Work instruction: Include in the output exactly the lines from the opening of the data through the line containing "matrix rather than", and nothing more.

The records:
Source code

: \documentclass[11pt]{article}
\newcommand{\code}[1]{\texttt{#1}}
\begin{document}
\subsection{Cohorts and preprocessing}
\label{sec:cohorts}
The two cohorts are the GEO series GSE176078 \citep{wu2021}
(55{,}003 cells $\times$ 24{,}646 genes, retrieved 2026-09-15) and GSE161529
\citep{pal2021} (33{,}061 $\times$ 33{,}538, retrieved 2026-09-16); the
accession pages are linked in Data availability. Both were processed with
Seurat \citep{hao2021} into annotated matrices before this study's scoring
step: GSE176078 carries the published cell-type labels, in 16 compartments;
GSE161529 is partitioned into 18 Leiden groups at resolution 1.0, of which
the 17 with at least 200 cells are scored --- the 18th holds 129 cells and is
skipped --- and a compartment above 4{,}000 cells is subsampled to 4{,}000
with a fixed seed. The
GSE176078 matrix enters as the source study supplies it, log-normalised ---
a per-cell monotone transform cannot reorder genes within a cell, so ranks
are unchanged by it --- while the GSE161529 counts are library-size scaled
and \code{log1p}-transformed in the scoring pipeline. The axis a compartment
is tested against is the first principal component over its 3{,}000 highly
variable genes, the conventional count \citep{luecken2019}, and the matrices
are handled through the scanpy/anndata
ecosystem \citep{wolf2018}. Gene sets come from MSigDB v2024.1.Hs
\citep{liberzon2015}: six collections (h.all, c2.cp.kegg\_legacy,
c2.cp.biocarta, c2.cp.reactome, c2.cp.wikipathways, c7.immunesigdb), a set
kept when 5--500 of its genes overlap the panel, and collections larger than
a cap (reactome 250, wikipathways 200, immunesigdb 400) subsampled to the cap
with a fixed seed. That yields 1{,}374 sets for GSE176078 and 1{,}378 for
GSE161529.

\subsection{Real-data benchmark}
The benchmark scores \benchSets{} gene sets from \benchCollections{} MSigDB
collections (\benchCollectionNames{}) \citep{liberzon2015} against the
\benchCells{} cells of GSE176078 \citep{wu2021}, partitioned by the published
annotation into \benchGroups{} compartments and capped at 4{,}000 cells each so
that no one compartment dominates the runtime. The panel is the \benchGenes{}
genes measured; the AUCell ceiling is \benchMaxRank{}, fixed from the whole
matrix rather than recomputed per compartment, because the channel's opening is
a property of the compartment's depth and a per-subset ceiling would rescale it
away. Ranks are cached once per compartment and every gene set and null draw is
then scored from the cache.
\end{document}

Written solution:
Source code

: \documentclass[11pt]{article}
\newcommand{\code}[1]{\texttt{#1}}
\begin{document}
\subsection{Cohorts and preprocessing}
\label{sec:cohorts}
The two cohorts are the GEO series GSE176078 \citep{wu2021}
(55{,}003 cells $\times$ 24{,}646 genes, retrieved 2026-09-15) and GSE161529
\citep{pal2021} (33{,}061 $\times$ 33{,}538, retrieved 2026-09-16); the
accession pages are linked in Data availability. Both were processed with
Seurat \citep{hao2021} into annotated matrices before this study's scoring
step: GSE176078 carries the published cell-type labels, in 16 compartments;
GSE161529 is partitioned into 18 Leiden groups at resolution 1.0, of which
the 17 with at least 200 cells are scored --- the 18th holds 129 cells and is
skipped --- and a compartment above 4{,}000 cells is subsampled to 4{,}000
with a fixed seed. The
GSE176078 matrix enters as the source study supplies it, log-normalised ---
a per-cell monotone transform cannot reorder genes within a cell, so ranks
are unchanged by it --- while the GSE161529 counts are library-size scaled
and \code{log1p}-transformed in the scoring pipeline. The axis a compartment
is tested against is the first principal component over its 3{,}000 highly
variable genes, the conventional count \citep{luecken2019}, and the matrices
are handled through the scanpy/anndata
ecosystem \citep{wolf2018}. Gene sets come from MSigDB v2024.1.Hs
\citep{liberzon2015}: six collections (h.all, c2.cp.kegg\_legacy,
c2.cp.biocarta, c2.cp.reactome, c2.cp.wikipathways, c7.immunesigdb), a set
kept when 5--500 of its genes overlap the panel, and collections larger than
a cap (reactome 250, wikipathways 200, immunesigdb 400) subsampled to the cap
with a fixed seed. That yields 1{,}374 sets for GSE176078 and 1{,}378 for
GSE161529.

\subsection{Real-data benchmark}
The benchmark scores \benchSets{} gene sets from \benchCollections{} MSigDB
collections (\benchCollectionNames{}) \citep{liberzon2015} against the
\benchCells{} cells of GSE176078 \citep{wu2021}, partitioned by the published
annotation into \benchGroups{} compartments and capped at 4{,}000 cells each so
that no one compartment dominates the runtime. The panel is the \benchGenes{}
genes measured; the AUCell ceiling is \benchMaxRank{}, fixed from the whole
matrix rather than recomputed per compartment, because the channel's opening is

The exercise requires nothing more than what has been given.